Les négationnistes récupèrent souvent les anomalies froides en les brandissant comme preuve qu'il n'y a pas de réchauffement, et "qu'ils ont changé de nom pour les changements climatiques parce que le réchauffement ne tient pas debout". Encore une fois, c'est de l'abus de rhétorique louche. Les changements climatiques sont l'expression locale du réchauffement, qui est un phénomène de moyenne planétaire. Que la température moyenne planétaire augmente d'un degré ne veut pas dire qu'il fait uniformément un degré de plus partout sur la planète! La distribution de l'excès de chaleur engendré par l'effet de serre est inégale, et vient déstabiliser des phénomènes climatiques commes les courants d'eau et d'air, ce qui a des répercussions erratiques un peu partout. Les changements climatiques sont directement tributaire du réchauffement global, mais ce sont deux réalités distinctes.

Qu'il fasse exceptionnellement froid, même pendant de longues périodes, dans certaines régions pourrait tout autant être récupéré comme preuve d'un climat de plus en plus chaotique, si on voulait utiliser la même logique que les négationnistes à des fins propagandistes. Si l'anomalie de température est à la baisse dans certaines régions, elle est à la hausse dans plusieurs autres! Particulièrement aux pôles. Par exemple, en décembre dernier, l'anomalie était de -8°C en Sibérie, tandis que celle en Arctique était de +7°C. Le changement dans l'anomalie de température globale basée sur la moyenne sur 5 ans était de +0,2°C dans la dernière décennie, nous sommes donc en présence d'un réchauffement global.
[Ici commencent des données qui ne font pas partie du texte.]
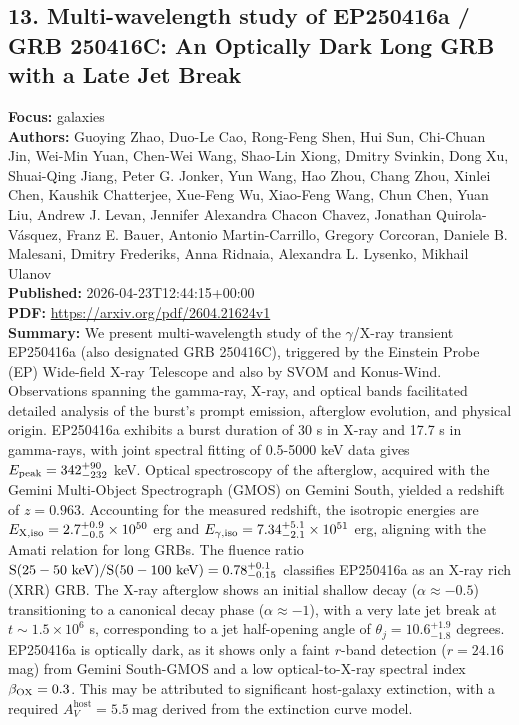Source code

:\documentclass[11pt]{article}
\begin{document}
\subsection*{13. Multi-wavelength study of EP250416a / GRB 250416C: An Optically Dark Long GRB with a Late Jet Break}
\textbf{Focus:} galaxies\\
\textbf{Authors:} Guoying Zhao, Duo-Le Cao, Rong-Feng Shen, Hui Sun, Chi-Chuan Jin, Wei-Min Yuan, Chen-Wei Wang, Shao-Lin Xiong, Dmitry Svinkin, Dong Xu, Shuai-Qing Jiang, Peter G. Jonker, Yun Wang, Hao Zhou, Chang Zhou, Xinlei Chen, Kaushik Chatterjee, Xue-Feng Wu, Xiao-Feng Wang, Chun Chen, Yuan Liu, Andrew J. Levan, Jennifer Alexandra Chacon Chavez, Jonathan Quirola-Vásquez, Franz E. Bauer, Antonio Martin-Carrillo, Gregory Corcoran, Daniele B. Malesani, Dmitry Frederiks, Anna Ridnaia, Alexandra L. Lysenko, Mikhail Ulanov\\
\textbf{Published:} 2026-04-23T12:44:15+00:00\\
\textbf{PDF:} \href{https://arxiv.org/pdf/2604.21624v1}{https://arxiv.org/pdf/2604.21624v1}\\
\textbf{Summary:}
We present multi-wavelength study of the $\gamma $/X-ray transient EP250416a (also designated GRB 250416C), triggered by the Einstein Probe (EP) Wide-field X-ray Telescope and also by SVOM and Konus-Wind. Observations spanning the gamma-ray, X-ray, and optical bands facilitated detailed analysis of the burst's prompt emission, afterglow evolution, and physical origin. EP250416a exhibits a burst duration of 30 s in X-ray and 17.7 s in gamma-rays, with joint spectral fitting of 0.5-5000 keV data gives $E\rm_{peak}=342_{-232}^{+90}$ keV. Optical spectroscopy of the afterglow, acquired with the Gemini Multi-Object Spectrograph (GMOS) on Gemini South, yielded a redshift of $z=0.963$. Accounting for the measured redshift, the isotropic energies are $E\rm_{X,iso}=2.7_{-0.5}^{+0.9}\times10^{50}$ erg and $E\rm_{\gamma ,iso}=7.34_{-2.1}^{+5.1}\times10^{51}$ erg, aligning with the Amati relation for long GRBs. The fluence ratio $\rm S(25-50~keV)/S(50-100~keV)=0.78_{-0.15}^{+0.1}$ classifies EP250416a as an X-ray rich (XRR) GRB. The X-ray afterglow shows an initial shallow decay ($\alpha \approx -0.5$) transitioning to a canonical decay phase ($\alpha \approx -1$), with a very late jet break at $t\sim 1.5\times 10^6$ s, corresponding to a jet half-opening angle of $\theta _j=10.6_{-1.8}^{+1.9}$ degrees. EP250416a is optically dark, as it shows only a faint $r$-band detection ($r=24.16$ mag) from Gemini South-GMOS and a low optical-to-X-ray spectral index $\beta _{\rm OX} = 0.3$. This may be attributed to significant host-galaxy extinction, with a required $A_V^{\text{host}}=5.5\ \text{mag}$ derived from the extinction curve model.
\end{document}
Ce graphique illustre bien le phénomène. Cet été, nous avons connu en Amérique du nord un été anormalement froid, alors que la majeure partie de la planète a été anormalement chaude. Ça contribue peut-être au fait que les Américains et les Canadiens "croient" moins au réchauffement global que le reste du monde?


Une autre croyance qui se répend est que le CO2 d’origine humaine ne représente qu’un faible pourcentage (3 %) des émissions de CO2 totales. À côté de cela, les océans et les forêts contribuent respectivement pour 40 % et 57 % du CO2 émis. C'est sans doute vrai, mais cela ne veut pas dire que l'activité humaine est insignifiante, parce que ces écosystèmes ne font pas que de la respiration, ils font également de la photosynthèse et ainsi réabsorbent le CO2, si bien que leurs émissions nettes sont carrément positives! Les humains, eux, ne font que très peu de fixation de carbone, et à mesure que les écosystèmes naturels sont détruits, leur capacité d'absorption réduit! Ces graphiques, gracieuseté de skeptical science, expliquent bien la supercherie visuellement:

L'argument "sceptique":


Quand on n'ignore pas volontairement des données cruciales:


Ce servir de ces chiffres pour tenter de convaincre les autres que l'activité humaine n'a pas d'impact significatif sur l'effet de serre est de la manipulation malhonnête.

Je suis d'accord que les climatologues ne sont peut-être pas blancs comme neige. Mais dans le cas des négationnistes, il n'y a aucun doute qu'ils sont manipulateurs, et qu'ils n'hésitent pas à avoir recours au mensonge dans leur propagande de désinformation. Prendre des décisions en société requiert que les gens soient informés et conscients, et le mouvement "climato-sceptique" ne fait que semer la confusion, forcant les scientifiques à perdre leur temps dans d'éternels combats avec des ignares et des tentatives maladroites de convaincre l'opinion publique, alors que nous pourrions avoir un dialogue honnête et constructif sur la validité de la recherche climatique et les actions à prendre.